#### PROBLEM TO WORK ON
Every line containing "DevFund" should be copied out. Go through the entries and find them.

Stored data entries

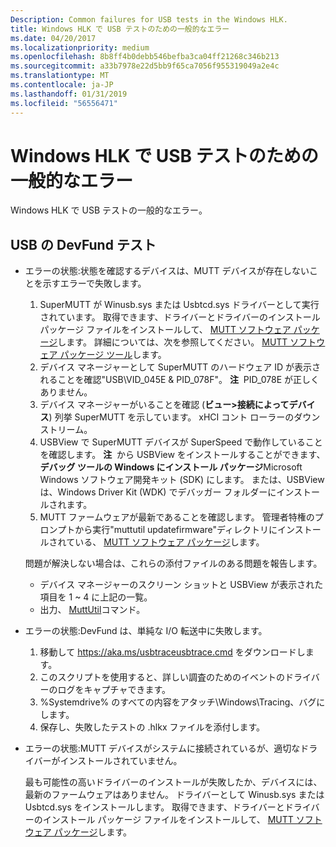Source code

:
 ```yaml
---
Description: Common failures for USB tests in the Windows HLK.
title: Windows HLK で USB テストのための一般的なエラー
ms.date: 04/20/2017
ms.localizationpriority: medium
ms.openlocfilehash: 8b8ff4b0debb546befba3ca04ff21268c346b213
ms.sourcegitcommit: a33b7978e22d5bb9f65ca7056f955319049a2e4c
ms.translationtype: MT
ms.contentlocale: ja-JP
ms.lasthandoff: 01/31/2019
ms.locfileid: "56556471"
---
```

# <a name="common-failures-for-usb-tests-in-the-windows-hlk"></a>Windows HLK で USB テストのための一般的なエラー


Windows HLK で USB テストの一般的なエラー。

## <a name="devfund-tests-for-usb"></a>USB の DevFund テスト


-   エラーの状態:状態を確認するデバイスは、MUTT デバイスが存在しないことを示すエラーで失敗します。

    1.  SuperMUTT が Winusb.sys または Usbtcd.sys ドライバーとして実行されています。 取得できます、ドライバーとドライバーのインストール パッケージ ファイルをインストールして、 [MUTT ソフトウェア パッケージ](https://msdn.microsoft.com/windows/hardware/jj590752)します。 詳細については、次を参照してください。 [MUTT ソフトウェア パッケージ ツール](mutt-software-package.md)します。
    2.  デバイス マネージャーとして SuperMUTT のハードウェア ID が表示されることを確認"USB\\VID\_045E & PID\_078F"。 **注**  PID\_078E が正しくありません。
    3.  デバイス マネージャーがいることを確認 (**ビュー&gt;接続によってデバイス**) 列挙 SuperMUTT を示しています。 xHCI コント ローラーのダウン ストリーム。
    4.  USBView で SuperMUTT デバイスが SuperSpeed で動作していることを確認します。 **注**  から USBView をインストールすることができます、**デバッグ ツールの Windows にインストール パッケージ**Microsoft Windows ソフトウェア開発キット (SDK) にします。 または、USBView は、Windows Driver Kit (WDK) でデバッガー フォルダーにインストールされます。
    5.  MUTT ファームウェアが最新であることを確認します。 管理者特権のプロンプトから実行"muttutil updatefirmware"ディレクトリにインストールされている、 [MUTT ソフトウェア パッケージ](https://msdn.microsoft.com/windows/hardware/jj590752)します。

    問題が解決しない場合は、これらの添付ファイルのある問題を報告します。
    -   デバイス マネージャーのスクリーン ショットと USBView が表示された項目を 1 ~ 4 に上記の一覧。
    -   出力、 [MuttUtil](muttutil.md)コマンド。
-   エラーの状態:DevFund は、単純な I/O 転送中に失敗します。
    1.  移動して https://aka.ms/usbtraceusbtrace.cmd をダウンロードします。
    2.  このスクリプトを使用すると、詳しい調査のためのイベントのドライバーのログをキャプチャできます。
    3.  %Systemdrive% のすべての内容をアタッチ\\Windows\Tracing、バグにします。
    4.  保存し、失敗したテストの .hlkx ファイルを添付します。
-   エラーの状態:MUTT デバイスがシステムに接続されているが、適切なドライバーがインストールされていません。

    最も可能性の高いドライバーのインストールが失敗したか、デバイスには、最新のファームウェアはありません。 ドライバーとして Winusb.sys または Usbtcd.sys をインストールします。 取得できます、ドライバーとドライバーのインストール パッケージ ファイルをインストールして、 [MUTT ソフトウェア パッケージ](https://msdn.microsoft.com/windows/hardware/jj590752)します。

--

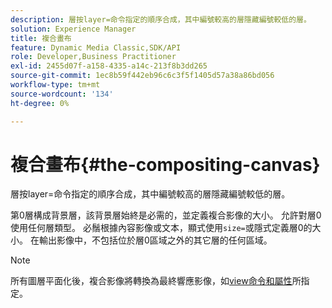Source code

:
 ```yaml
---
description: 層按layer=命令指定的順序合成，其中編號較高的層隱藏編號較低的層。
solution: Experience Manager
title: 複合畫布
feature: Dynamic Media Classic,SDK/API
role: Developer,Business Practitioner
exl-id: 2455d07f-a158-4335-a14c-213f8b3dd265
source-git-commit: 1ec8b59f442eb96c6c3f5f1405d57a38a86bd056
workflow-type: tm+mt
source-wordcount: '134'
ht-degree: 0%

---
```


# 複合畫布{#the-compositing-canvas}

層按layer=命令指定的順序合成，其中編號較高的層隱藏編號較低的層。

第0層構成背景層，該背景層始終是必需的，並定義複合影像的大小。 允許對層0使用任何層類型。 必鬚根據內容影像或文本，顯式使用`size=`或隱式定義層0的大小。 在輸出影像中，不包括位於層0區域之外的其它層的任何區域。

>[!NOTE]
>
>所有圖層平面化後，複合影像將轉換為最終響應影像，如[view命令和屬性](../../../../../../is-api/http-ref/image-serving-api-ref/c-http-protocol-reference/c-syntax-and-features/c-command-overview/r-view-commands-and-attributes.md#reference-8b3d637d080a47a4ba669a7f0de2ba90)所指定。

#### COMPLETED TASK
## <a name="devfund-tests-for-usb"></a>USB の DevFund テスト
-   エラーの状態:DevFund は、単純な I/O 転送中に失敗します。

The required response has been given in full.